A Leste de Bucareste
Primor do humor romeno
Por Luiz Joaquim | 04.01.2007 (quinta-feira)
“A revolução é feita como a eletricidade”, diz um dos entrevistados no programa de uma TV romena, cujo tema na edição do natal de 2005 é: “houve realmente uma revolução em nossa cidade?”. A pergunta refere-se a transição para a democracia naquele país, ocorrida a partir da capital Bucareste, em 22 de dezembro de 1989, quando o então ditador Ceausescu deixou o prédio da prefeitura. Deixou sob pressão popular? Essa é a questão. E se o assunto parece sério demais – e o é, no final das contas – em “A Leste de Bucareste” (A Fost Sau N-a Fost?, Romênia, 2006), o cineasta Corneliu Porumboiu nos apresenta com o melhor do humor. Filme está em cartaz no Cinema da Fundação.
O humor é cínico e impiedoso, é verdade, com a memória (ou a falta dela) de um pais com sua própria história recente, passada há apenas 16 anos. Numa economia e competência de enquadramentos estáticos, Porumboiu vai dando dicas desta ausência de comprometimento dos romenos com a própria cultura. Na escola, os alunos preferem falar da revolução francesa numa prova de recuperação; numa loja, um comerciante chinês que vende bombinhas de pólvora para os moleques opina sobre o preconceito e a falta de cordialidade entre os romenos; na TV, antes do talk-show, um grupo musical local tenta tocar animadamente uma música latina enquanto o cameraman dispensa o tripé para dar às imagens o “movimento da moda”.
Eles são imediatamente repreendido por Jderescu (Teo Corban): “Toquem um música regional!”, ordena o diretor da rede. No que é obedecido, Porumboiu declara, com um simples mudar de enquadramento, que a mudança foi para pior.
A crítica mais radical e anedótica, entretanto, está mesmo corporificada no programa de entrevistas. A começar pelas duas eminências convidadas para o debate por Jderescu, ele mesmo um jornalista canastrão – na verdade um ex-engenheiro têxtil do período ditatorial. O convidado principal Manescu (Ion Sapdaru) é um professor alcoólatra que diz ter sido um dos primeiros a iniciar a turba na praça central em 1989 para a expulsão de Ceausescu. Para cada informação dada por Manescu, um telespectador telefona ao vivo para desmentir o entrevistado.
Na outra ponta de mesa está o velhinho aposentado Piscosi (Mircea Andreescu), mais conhecido na cidade por, desde os anos 1960, distribuir presentes fantasiado de Papai Noel. Mesmo sendo descaradamente relegado não só pelo entrevistador como pelo câmera torto que quase não o enquadra, Piscosi não se deixa abater e segue o debate fazendo barquinhos de papel enquanto Jderescu, Manescu e telespectadores discutem febrilmente quem chegou na praça antes das 12h08 do fatídico dia; ou se o porteiro da prefeitura estava ou não na guarita naquele horário.

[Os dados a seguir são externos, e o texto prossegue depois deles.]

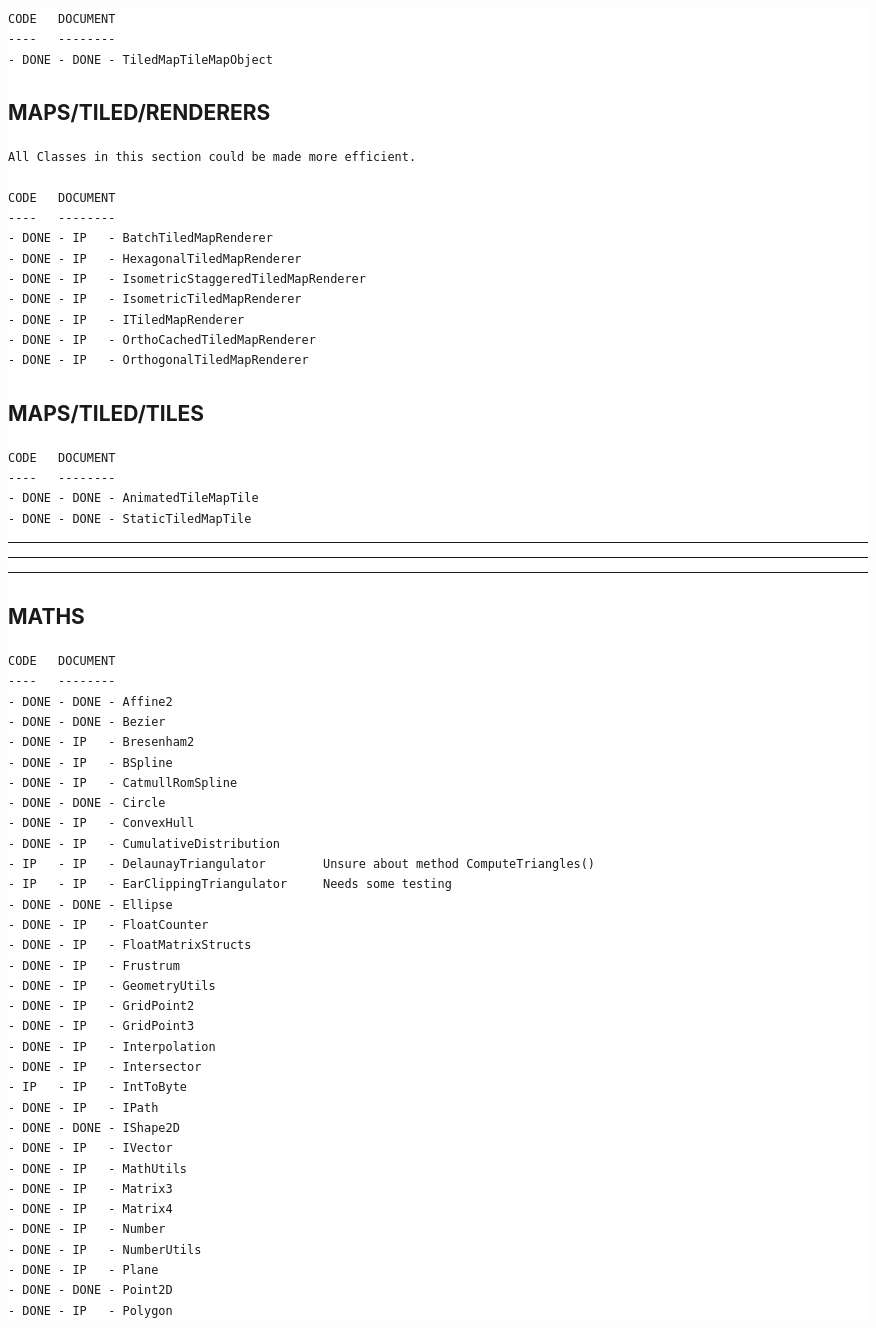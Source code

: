     CODE   DOCUMENT
    ----   --------
    - DONE - DONE - TiledMapTileMapObject

MAPS/TILED/RENDERERS
--------------------

    All Classes in this section could be made more efficient.

    CODE   DOCUMENT
    ----   --------
    - DONE - IP   - BatchTiledMapRenderer
    - DONE - IP   - HexagonalTiledMapRenderer
    - DONE - IP   - IsometricStaggeredTiledMapRenderer
    - DONE - IP   - IsometricTiledMapRenderer
    - DONE - IP   - ITiledMapRenderer
    - DONE - IP   - OrthoCachedTiledMapRenderer
    - DONE - IP   - OrthogonalTiledMapRenderer

MAPS/TILED/TILES
----------------

    CODE   DOCUMENT
    ----   --------
    - DONE - DONE - AnimatedTileMapTile
    - DONE - DONE - StaticTiledMapTile

- - - - - - - - - - - - - - - - - - - - - - - - - - - - - - - - - - - - - - - - - -
- - - - - - - - - - - - - - - - - - - - - - - - - - - - - - - - - - - - - - - - - -
- - - - - - - - - - - - - - - - - - - - - - - - - - - - - - - - - - - - - - - - - -

MATHS
-----

    CODE   DOCUMENT
    ----   --------
    - DONE - DONE - Affine2
    - DONE - DONE - Bezier
    - DONE - IP   - Bresenham2
    - DONE - IP   - BSpline
    - DONE - IP   - CatmullRomSpline
    - DONE - DONE - Circle
    - DONE - IP   - ConvexHull
    - DONE - IP   - CumulativeDistribution
    - IP   - IP   - DelaunayTriangulator        Unsure about method ComputeTriangles()
    - IP   - IP   - EarClippingTriangulator     Needs some testing
    - DONE - DONE - Ellipse
    - DONE - IP   - FloatCounter
    - DONE - IP   - FloatMatrixStructs
    - DONE - IP   - Frustrum
    - DONE - IP   - GeometryUtils
    - DONE - IP   - GridPoint2
    - DONE - IP   - GridPoint3
    - DONE - IP   - Interpolation
    - DONE - IP   - Intersector
    - IP   - IP   - IntToByte
    - DONE - IP   - IPath
    - DONE - DONE - IShape2D
    - DONE - IP   - IVector
    - DONE - IP   - MathUtils
    - DONE - IP   - Matrix3
    - DONE - IP   - Matrix4
    - DONE - IP   - Number
    - DONE - IP   - NumberUtils
    - DONE - IP   - Plane
    - DONE - DONE - Point2D
    - DONE - IP   - Polygon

Vez por outra, uma mão surge no canto da tela. É a produção roubando os barquinhos do velhinho, cuja lembrança mais forte do histórico dia 22 foi a briga que teve com sua esposa.
Por estes e outras absurdos jornalísticos, “A Leste de Bucareste” – que venceu o prêmio de melhor obra de um diretor estreante em Cannes 2006 – mostra-se especialmente divertido aos profissionais da imprensa (em particular os da televisiva). Mas não só para estes. O filme tem uma força narrativa que chama a atenção do atual cinema romeno, que mostra-se não só competente na domínio do ritmo, como também ser um exímio questionador sobre sua própria cultura e opções sociais recentes. Uma mesma preocupação, mas com um tom trágico, pode ser observado no recente “4 Meses, 3 Semanas, 2 Dias”, Palma de Ouro em Cannes 2007 dirigida por Cristian Mungiu e situado em 1987, próximo ao fim da ditadura dali, focando a ilegalidade do aborto.